7 Principles of Interior Design

Principles of Interior Design

7 Principles of Interior Design

In our pervious article ‘7 Elements of Interior Design’ we explored the 7 elements of interior design (Space, Line, Forms, Light, Color, Texture and Pattern) that form the foundation of any interior design. In this article we are going to explore the 7 principles of interior design that define the ways these 7 elements must be used. An interior designer needs to be well versed with these 7 principles to arrange/organize the 7 elements so that a good composition is achieved. So without further ado, let’s jot down the 7 principles of interior design and understand their significance in the world of interior design!

1. Unity
The principle of Unity, as the name implies stresses on the fact that there should be a sense of uniformity or harmony among all the 7 elements used. Interior design should serve as a visual guide for a person to understand a living space, and without unity, the visual guide will only end up confusing the person. All the elements used should complement one another and a smooth transition should exist from one to another. A good understanding of Alignment of objects, Similarity of color/pattern/texture, Proximity (spacing) of objects, Repetition (grouping) of elements based on similarity, Continuation and Overlapping of interior design elements are a few ways to achieve ‘Unity’ in an interior design arrangement.

Unity

Unity

2. Balance
The principle of balance refers to the ordered distribution of elements of equal visual weight to achieve a visual equilibrium. Balance is only achieved when the visual weight of the elements are evenly distributed along a central axis or point that can be both real and imaginary. Balance can be achieved by three popular ways namely Symmetrical, Asymmetrical and Radial. In Symmetrical, a space is divided into two equal halves centered on a central axis and both the halves are equally compensated to give out a calm feel to the living space. In Asymmetrical, any odd number of elements can be used by keeping an imaginary central axis as the focal point. Though asymmetrical balance is a little hard to achieve when compared to symmetrical, the output is more natural and energetic when compared to the former. Radial balance involves a central piece (like a chandelier or a round dining table) from which all other elements seem to radiate to arrange themselves in circular symmetry.

Balance

Balance

3. Rhythm
The principle of Rhythm essentially suggests a connected movement between different elements of interior design. This movement is essential to maintain a visual tempo between elements that have different visual weights. Elements repeated in an orderly fashion and the spaces between them create a sense of rhythm. Rhythm can be achieved in any living space by following these three methods - Repetition, Alternation and Progression. Repetition refers to the repeated use of the design elements like color, texture and pattern or any other physical attributes like home décor items in an orderly way.
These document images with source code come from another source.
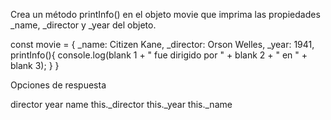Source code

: Crea un método printInfo() en el objeto movie que imprima las propiedades _name, _director y _year del objeto.

const movie = {
  _name: Citizen Kane,
  _director: Orson Welles,
  _year: 1941,
  printInfo(){
    console.log(blank 1 + " fue dirigido por " + blank 2 + " en " + blank 3);
  }
}

Opciones de respuesta

director
year
name
this._director
this._year
this._name
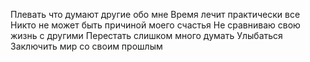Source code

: Плевать что думают другие обо мне
Время лечит практически все
Никто не может быть причиной моего счастья
Не сравниваю свою жизнь с другими
Перестать слишком много думать
Улыбаться
Заключить мир со своим прошлым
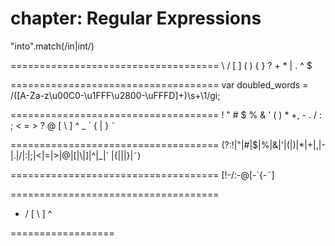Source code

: chapter: Regular Expressions
==================

"into".match(/in|int/)
    
    
====================================
\ / [ ] ( ) { } ? + * | . ^ $
    
    
====================================
var doubled_words = /([A-Za-z\u00C0-\u1FFF\u2800-\uFFFD]+)\s+\1/gi;
    
    
====================================
! " # $ % & ' ( ) * +, - . / :
; < = > ? @ [ \ ] ^ _ ` { | } ˜
    
    
====================================
(?:!|"|#|\$|%|&|'|\(|\)|\*|\+|,|-|\.|\/|:|;|<|=|>|@|\[|\\|]|\^|_|` |\{|\||\}|˜)
    
    
====================================
[!-\/:-@\[-`{-˜]
    
    
====================================
- / [ \ ] ^
    
    
==================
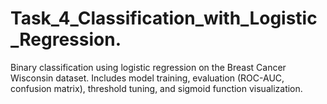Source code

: # Task_4_Classification_with_Logistic_Regression.
Binary classification using logistic regression on the Breast Cancer Wisconsin dataset. Includes model training, evaluation (ROC-AUC, confusion matrix), threshold tuning, and sigmoid function visualization.

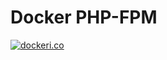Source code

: # Docker PHP-FPM

[![dockeri.co](http://dockeri.co/image/bezrukovp/php-fpm)](https://hub.docker.com/r/bezrukovp/php-fpm/)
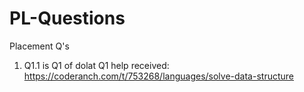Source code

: # PL-Questions
Placement Q's
1. Q1.1 is Q1 of dolat Q1
help received: https://coderanch.com/t/753268/languages/solve-data-structure
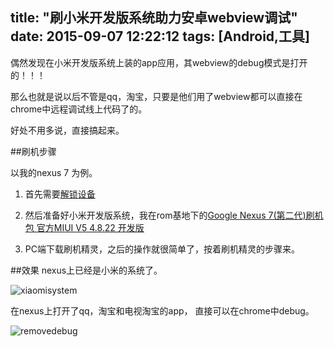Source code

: title: "刷小米开发版系统助力安卓webview调试"
date: 2015-09-07 12:22:12
tags: [Android,工具]
---

偶然发现在小米开发版系统上装的app应用，其webview的debug模式是打开的！！！

那么也就是说以后不管是qq，淘宝，只要是他们用了webview都可以直接在chrome中远程调试线上代码了的。

好处不用多说，直接搞起来。

##刷机步骤

以我的nexus 7 为例。

1. 首先需要[解锁设备](http://judastree.github.io/blog/2015/09/07/Nexus-7-%E8%A7%A3%E9%94%81/) 

2. 然后准备好小米开发版系统，我在rom基地下的[Google Nexus 7(第二代)刷机包 官方MIUI V5 4.8.22 开发版](http://www.romjd.com/Rom/Detail/26195)

3. PC端下载刷机精灵，之后的操作就很简单了，按着刷机精灵的步骤来。

##效果
nexus上已经是小米的系统了。

![xiaomisystem](/images/xiaomisystem.jpg)


在nexus上打开了qq，淘宝和电视淘宝的app， 直接可以在chrome中debug。

![removedebug](/images/removedebug.png)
Alternation is the method of creating rhythm by alternating two or more elements in a pre-defined fashion like ABABAB or ABCABC and so on. In Progression, elements are arranged ascending or descending based or their size, color gradient or any other distinctive characteristic.

Rhythm

Rhythm

4. Emphasis
Emphasis, as the name suggests, is a principle of interior design that says that a central piece of art or furniture must play the role of a focal point or attention grabber of a particular living space. Elements like color, pattern and texture must be used to emphasize a particular focal point. In fact these elements must be used in such a way that the focal point dominates the rest of the décor items and pulls the room together. Other items that surround the focal point must complement the latter and share a contrast that puts the focal point in the top priority.

Emphasis

Emphasis

5. Contrast
Contrast refers to the difference in the luminance or color of objects that differentiates them from one another. In interior design, contrast can be achieved by three elements namely color, form and space. One can use pillows or prints of two opposite colors like black and white to achieve contrast and make an object distinguishable. Contrast can also be achieved by combining two or more forms; for example one can combine a circular mirror and a rectangular sofa to balance and distribute the attention between both the items. One can also achieve contrast in a living space by dividing the available space efficiently into usable positive and negative spaces.

Contrast

Contrast

6. Scale and Proportion
The principles of scale and proportion ensure that objects placed in a space look like they belong to each other. Be it the size, dimension, shape or color of the objects, a harmony should be established between them and a proportion has to be maintained. For example, a high ceiling environment implies that high rise furniture should be preferred over low rise furniture like ottomans. Also, under stuffed pillows would make a big sofa look empty and under accessorized, thus disrupting the harmony and proportion that is supposed to exist.

Scale & Proportion

Scale & Proportion

7. Details
Details are like cherries on an ice cream, they might seem extra but without cherries the ice cream isn’t just complete! Be it the small embroideries on a pillow cover or the color within those embroidery patterns, every detail adds a little bit of life to the overall interior design, adding their own distinctive feature to the overall composition. Once you are sure that you have achieved all of the above mentioned principles, it’s time for details to take over and beautify the place further.